Otomatik Portakal İnceleme Yayında
Bu yazıda Otomatik Portakal inceleme ile karşınızdayım. Otomatik Portakal, Antony Burgess‘ın ölümüne bir yıl kaldığını öğrenmesiyle kendisi öldükten sonra karısının geçimini sağlayabilmesi için yazdığı romanlardan biridir. Her ne kadar dili rahatsız etse de vermek istediği mesaj çok kalitelidir. Sabredip okumanızı tavsiye ederim.
Gelelim kitapta neler anlatıldığına. Kitabın baş kahramanı Alex, daha ergenlik çağında bir çocuktur fakat yazarın kurduğu dünyada çocuklar tam bir felakettir. Yani, Alex’in dört kişilik bir çetesi vardır ve bu çeteyle beraber her gece suç işlerler. Aynı zamanda suç işleyen sadece baş kahramanımız ve çetesi değildir, başka çeteler de vardır. Yazar, kurguladığı gelecekte bizlere şiddetin, öfkenin ve en ağır suçların nasıl işlenebileceğini bir suçlunun ağzından anlatır. En rahatsız edici kısım ise bu olayları suçlunun ağzından dinlemektir.
Alex ve çetesi işledikleri suçlardan zevk alır ve her geçen gün daha tehlikeli olaylara karışırlar. Çetenin içinde oluşan başı çekme sürtüşmesi yüzünden esas karakterin başına hayatını değiştiren o olay geliyor. Bir gün çete, kedileri olan yaşlı bir kadının evine hırsızlık yapmak için girer ve Alex yaşlı kadını yanlışlıkla öldürür. O sırada kayıp yere düşen kahramanımız bayılır ve karşısında polisi bulur. Tabii bu sırada zaten ondan kurtulmak isteyen arkadaşları çoktan kaçmıştır.

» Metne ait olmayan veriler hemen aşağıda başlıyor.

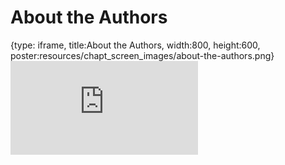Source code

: # About the Authors
 
{type: iframe, title:About the Authors, width:800, height:600, poster:resources/chapt_screen_images/about-the-authors.png}
![](https://hutchdatascience.org/Ethical_Data_Handling_for_Cancer_Research/about-the-authors.html)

Ya Seçim Yapma Özgürlüğünüz Elinizden Alınsaydı
Bu suçtan dolayı 15 yıl hapis cezasına çarptırılır. Cezaevinde henüz iki yıl geçmişken kahramanımız oradan kurtulmak için yeni çıkan bir tedaviye denek olur. Bu tedavide suçlu kişi birtakım işlemlerden sonra suç işleyemez hale gelir. Alex bu deneyi kabul eder ve savaşı başlar. Kapatıldığı yerde birkaç gün iğne tedavisi alır ve orada kaldığı bütün günler şiddet içeren görüntüleri izlemekle geçer. Kahramanımız bu şiddet içeren görüntüleri izlemek istememesine rağmen zorla izlettirilir. Peki, o kadar suçu işlemişken neden bu görüntüleri izlemekten rahatsızlık duyar? Çünkü, yapılan iğnelerle ve gördüğü tedaviyle onun seçme hakkı elinden alınmıştır. Artık Alex kötü olan hiçbir şeyi yapamayacaktır.
Bir süre bu şekilde yaşayan Alex acaba bu durumdan kurtulabilecek mi? Devamı da size kalsın. Keyifli okumalar.